• [Exercise brief] The lines needed are those below that contain the word "server"; copy each one.

Items from a dataset
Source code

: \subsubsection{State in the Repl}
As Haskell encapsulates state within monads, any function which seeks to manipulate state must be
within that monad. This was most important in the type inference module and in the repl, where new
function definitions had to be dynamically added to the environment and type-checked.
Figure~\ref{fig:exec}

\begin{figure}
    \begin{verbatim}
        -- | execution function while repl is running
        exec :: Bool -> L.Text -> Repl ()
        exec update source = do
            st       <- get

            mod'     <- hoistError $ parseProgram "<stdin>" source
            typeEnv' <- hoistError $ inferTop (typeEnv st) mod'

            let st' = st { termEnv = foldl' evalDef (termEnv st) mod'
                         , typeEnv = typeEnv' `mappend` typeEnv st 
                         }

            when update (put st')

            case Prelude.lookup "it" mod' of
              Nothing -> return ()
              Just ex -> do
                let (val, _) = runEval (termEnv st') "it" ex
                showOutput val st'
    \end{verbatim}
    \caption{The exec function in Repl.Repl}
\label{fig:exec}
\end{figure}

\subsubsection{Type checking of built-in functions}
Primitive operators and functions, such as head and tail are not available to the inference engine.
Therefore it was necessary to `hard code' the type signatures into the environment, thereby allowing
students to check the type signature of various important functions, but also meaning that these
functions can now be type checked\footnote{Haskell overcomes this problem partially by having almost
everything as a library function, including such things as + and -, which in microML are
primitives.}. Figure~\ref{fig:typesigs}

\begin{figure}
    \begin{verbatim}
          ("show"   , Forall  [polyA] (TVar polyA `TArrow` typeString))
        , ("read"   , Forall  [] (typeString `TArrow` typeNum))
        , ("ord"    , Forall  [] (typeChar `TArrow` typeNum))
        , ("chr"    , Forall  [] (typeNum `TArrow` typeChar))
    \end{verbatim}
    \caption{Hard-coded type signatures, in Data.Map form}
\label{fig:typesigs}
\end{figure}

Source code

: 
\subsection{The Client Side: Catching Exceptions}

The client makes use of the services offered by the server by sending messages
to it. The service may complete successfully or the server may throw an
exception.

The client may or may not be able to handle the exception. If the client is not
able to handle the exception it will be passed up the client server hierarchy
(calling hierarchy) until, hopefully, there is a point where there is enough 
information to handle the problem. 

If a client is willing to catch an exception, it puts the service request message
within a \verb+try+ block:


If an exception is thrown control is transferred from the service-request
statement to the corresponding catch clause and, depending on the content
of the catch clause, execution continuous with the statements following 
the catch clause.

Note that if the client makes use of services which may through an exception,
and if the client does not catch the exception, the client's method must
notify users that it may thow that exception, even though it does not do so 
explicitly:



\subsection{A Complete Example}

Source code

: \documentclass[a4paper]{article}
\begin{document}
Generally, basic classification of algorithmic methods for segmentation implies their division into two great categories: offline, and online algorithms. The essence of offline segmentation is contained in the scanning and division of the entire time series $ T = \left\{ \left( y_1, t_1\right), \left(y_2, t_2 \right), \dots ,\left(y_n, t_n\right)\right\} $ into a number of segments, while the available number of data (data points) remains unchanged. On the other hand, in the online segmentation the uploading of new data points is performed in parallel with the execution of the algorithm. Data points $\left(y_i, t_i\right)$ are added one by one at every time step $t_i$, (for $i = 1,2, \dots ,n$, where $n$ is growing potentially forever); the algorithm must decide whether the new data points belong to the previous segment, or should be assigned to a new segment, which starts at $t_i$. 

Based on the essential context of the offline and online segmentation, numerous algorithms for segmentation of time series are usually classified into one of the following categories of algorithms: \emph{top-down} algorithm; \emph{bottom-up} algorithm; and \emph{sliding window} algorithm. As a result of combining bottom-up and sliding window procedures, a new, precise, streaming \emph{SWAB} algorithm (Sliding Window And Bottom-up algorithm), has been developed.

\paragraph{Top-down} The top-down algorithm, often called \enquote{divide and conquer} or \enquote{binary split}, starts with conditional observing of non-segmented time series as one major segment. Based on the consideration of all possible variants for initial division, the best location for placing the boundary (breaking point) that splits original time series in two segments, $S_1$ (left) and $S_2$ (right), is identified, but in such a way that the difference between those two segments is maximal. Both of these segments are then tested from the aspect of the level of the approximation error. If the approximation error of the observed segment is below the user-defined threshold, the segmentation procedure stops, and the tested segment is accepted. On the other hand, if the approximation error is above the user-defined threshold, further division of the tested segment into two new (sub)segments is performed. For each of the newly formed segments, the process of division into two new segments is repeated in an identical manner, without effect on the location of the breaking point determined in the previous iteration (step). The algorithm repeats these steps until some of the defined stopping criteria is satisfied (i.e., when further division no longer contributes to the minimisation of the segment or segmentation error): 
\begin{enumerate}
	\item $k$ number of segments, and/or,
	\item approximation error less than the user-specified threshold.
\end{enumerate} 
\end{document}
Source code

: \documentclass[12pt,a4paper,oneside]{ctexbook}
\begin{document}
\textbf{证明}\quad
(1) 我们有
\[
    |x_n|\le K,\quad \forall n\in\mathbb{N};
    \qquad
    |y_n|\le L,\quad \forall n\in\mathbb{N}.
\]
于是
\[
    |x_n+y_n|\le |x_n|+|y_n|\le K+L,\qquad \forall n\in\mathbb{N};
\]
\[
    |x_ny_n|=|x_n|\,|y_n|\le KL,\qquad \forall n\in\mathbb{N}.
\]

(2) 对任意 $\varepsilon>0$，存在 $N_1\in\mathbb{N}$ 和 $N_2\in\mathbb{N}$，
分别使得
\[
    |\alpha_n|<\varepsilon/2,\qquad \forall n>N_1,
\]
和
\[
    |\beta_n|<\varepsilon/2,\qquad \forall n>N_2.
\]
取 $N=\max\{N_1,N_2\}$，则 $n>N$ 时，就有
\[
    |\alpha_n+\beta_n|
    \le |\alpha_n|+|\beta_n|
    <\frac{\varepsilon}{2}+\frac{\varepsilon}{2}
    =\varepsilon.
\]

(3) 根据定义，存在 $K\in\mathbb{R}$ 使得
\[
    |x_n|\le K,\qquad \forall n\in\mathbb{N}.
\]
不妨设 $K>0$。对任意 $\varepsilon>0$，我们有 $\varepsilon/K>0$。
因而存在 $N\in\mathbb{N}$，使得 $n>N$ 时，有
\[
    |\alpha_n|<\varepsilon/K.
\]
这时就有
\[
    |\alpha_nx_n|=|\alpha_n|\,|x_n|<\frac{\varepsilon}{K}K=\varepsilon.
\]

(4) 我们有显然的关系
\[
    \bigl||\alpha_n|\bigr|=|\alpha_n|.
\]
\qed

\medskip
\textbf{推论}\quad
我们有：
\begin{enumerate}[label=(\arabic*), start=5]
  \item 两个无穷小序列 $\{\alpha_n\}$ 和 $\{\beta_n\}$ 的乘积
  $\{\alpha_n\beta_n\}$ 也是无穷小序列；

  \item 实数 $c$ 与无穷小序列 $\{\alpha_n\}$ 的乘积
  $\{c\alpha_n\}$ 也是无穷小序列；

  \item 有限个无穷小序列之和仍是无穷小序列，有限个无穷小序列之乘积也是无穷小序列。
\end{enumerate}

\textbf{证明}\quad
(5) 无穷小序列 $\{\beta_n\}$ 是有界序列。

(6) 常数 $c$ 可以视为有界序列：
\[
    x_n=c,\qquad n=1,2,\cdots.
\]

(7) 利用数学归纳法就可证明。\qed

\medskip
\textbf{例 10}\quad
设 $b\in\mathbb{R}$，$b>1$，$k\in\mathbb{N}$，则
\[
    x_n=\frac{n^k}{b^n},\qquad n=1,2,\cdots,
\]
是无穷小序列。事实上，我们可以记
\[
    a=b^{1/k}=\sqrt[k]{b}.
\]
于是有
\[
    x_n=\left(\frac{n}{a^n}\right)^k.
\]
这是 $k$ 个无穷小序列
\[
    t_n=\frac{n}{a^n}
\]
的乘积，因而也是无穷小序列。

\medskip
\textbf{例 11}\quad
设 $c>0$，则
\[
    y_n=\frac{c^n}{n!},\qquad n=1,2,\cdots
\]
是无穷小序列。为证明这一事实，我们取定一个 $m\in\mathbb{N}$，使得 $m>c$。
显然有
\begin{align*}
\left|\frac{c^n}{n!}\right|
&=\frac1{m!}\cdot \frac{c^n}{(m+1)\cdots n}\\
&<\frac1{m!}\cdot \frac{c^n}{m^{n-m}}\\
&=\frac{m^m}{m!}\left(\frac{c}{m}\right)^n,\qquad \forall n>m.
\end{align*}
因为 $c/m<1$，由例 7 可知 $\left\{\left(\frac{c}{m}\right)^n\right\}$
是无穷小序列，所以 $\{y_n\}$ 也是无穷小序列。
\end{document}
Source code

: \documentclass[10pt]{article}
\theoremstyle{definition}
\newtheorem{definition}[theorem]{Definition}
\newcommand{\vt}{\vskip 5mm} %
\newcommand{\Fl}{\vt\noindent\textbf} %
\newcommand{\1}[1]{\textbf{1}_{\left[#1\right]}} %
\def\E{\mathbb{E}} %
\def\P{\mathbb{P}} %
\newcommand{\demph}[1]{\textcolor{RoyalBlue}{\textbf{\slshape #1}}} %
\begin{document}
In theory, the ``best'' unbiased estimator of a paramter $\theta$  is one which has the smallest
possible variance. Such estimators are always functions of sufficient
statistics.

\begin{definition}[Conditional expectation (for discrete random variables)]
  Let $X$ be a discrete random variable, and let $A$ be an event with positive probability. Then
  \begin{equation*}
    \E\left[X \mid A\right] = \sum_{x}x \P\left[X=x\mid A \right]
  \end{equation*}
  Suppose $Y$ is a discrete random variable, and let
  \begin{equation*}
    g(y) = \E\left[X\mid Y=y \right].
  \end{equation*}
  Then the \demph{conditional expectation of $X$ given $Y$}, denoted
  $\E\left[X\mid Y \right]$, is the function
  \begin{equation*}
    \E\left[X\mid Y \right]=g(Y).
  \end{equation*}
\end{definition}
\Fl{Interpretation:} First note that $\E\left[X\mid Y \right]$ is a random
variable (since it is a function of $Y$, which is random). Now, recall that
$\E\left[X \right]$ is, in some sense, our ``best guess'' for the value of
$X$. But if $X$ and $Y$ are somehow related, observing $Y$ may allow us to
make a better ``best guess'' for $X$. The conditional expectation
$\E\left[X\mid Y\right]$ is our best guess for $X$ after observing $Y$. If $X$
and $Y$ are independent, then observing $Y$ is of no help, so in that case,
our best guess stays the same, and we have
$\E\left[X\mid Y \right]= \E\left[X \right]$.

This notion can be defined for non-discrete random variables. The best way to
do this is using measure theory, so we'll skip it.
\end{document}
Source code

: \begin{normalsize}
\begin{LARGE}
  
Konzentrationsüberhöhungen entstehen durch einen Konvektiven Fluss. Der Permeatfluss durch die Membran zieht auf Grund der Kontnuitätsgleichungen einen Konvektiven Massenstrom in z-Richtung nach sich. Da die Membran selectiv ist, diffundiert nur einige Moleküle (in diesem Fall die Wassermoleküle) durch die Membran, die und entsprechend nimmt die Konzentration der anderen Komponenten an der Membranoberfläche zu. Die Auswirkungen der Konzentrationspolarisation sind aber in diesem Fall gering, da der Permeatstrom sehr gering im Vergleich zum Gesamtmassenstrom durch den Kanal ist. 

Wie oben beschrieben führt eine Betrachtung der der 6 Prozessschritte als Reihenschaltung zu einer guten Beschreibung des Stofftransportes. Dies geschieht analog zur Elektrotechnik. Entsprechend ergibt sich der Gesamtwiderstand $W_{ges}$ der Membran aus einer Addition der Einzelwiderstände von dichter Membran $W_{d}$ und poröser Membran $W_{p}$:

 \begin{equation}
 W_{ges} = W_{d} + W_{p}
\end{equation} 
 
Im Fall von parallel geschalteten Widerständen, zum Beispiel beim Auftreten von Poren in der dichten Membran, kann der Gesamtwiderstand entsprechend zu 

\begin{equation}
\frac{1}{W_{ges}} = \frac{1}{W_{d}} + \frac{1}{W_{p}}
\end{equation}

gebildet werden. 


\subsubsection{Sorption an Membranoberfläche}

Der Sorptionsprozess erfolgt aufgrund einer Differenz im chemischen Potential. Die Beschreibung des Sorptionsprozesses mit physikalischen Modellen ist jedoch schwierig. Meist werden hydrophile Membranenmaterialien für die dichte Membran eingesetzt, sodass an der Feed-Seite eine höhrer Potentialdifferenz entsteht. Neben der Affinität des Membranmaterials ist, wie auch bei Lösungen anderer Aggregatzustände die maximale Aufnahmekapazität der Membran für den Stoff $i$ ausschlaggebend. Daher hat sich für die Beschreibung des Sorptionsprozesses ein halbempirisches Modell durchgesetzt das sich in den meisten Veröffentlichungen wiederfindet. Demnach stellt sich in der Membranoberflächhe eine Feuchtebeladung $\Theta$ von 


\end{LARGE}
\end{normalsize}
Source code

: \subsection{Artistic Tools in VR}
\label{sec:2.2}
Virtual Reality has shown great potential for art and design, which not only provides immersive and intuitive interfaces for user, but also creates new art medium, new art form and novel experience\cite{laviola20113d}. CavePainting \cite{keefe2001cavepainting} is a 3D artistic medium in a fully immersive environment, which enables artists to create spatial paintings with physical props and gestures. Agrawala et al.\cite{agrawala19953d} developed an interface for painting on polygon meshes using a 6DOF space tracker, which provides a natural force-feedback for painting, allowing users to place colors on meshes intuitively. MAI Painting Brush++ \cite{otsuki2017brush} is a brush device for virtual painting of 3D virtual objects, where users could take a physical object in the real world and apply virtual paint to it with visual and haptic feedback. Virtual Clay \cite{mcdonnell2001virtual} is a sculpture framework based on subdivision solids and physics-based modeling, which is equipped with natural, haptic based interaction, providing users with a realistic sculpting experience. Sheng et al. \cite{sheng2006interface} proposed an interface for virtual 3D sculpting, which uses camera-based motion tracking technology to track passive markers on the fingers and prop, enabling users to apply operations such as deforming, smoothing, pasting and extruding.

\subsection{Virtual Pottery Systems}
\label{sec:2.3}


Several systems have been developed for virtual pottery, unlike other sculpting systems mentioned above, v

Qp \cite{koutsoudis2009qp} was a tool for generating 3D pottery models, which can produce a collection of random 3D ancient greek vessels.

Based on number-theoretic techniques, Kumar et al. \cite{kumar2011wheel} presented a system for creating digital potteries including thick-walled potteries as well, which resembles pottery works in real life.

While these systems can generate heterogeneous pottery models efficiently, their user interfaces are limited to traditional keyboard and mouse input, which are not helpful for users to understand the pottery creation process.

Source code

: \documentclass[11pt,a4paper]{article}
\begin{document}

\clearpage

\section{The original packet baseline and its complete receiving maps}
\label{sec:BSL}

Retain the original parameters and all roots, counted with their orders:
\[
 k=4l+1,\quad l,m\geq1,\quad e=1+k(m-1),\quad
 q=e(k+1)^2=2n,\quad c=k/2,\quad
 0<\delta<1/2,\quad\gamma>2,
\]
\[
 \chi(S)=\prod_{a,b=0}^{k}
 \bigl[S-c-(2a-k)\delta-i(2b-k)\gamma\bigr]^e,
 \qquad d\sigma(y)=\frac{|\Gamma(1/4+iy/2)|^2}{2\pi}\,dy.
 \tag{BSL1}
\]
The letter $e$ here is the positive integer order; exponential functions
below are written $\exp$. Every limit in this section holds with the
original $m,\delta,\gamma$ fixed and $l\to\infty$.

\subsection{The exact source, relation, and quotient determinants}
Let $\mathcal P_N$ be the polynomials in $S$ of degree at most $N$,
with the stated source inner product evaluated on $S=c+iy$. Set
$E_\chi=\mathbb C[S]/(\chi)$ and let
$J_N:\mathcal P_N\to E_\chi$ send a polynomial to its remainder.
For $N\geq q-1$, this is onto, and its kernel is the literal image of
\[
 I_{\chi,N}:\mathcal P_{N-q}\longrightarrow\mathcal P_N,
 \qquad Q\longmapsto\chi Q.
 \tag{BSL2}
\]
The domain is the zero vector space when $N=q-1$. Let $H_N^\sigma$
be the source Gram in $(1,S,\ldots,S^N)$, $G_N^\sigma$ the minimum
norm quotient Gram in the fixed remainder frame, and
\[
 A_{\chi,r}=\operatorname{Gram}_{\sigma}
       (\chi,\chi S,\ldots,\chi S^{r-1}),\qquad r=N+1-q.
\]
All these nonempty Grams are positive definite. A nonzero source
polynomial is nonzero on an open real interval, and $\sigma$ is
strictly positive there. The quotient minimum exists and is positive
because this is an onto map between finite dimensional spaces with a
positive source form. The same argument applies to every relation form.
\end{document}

• [Response to this task]
The client makes use of the services offered by the server by sending messages
to it. The service may complete successfully or the server may throw an
able to handle the exception it will be passed up the client server hierarchy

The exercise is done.